-- Record excerpts follows --
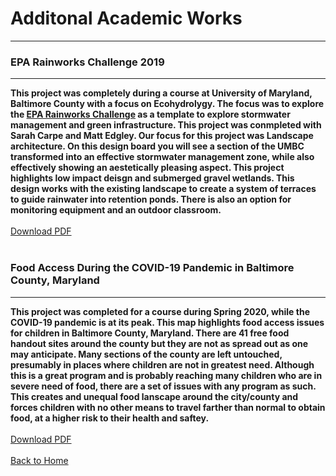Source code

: # Additonal Academic Works
---
### **EPA Rainworks Challenge 2019**
---
**This project was completely during a course at University of Maryland, Baltimore County with a focus on Ecohydrolygy. The focus was to explore the [EPA Rainworks Challenge](https://www.epa.gov/green-infrastructure/campus-rainworks-challenge-0) as a template to explore stormwater management and green infrastructure. This project was conmpleted with Sarah Carpe and Matt Edgley. Our focus for this project was Landscape architecture. On this design board you will see a section of the UMBC transformed into an effective stormwater management zone, while also effectively showing an aestetically pleasing aspect. This project highlights low impact deisgn and submerged gravel wetlands. This design works with the existing landscape to create a system of terraces to guide rainwater into retention ponds. There is also an option for monitoring equipment and an outdoor classroom.**
<br><br>
[Download PDF](/projects/DeignBoardp1.pdf)
<br>
<br>
### **Food Access During the COVID-19 Pandemic in Baltimore County, Maryland**
---
**This project was completed for a course during Spring 2020, while the COVID-19 pandemic is at its peak. This map highlights food access issues for children in Baltimore County, Maryland. There are 41 free food handout sites around the county but they are not as spread out as one may anticipate. Many sections of the county are left untouched, presumably in places where children are not in greatest need. Although this is a great program and is probably reaching many children who are in severe need of food, there are a set of issues with any program as such. This creates and unequal food lanscape around the city/county and forces children with no other means to travel farther than normal to obtain food, at a higher risk to their health and saftey.**
<br><br>
[Download PDF](/projects/ZineMap_Peet.pdf)
<br>
<br>
[Back to Home](https://sophiepeet.github.io)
-- Record excerpts concluded --
Work instruction ▸ Say how many lines of the listing above include the word "projects", and give no other text.

Your solution ▸ 2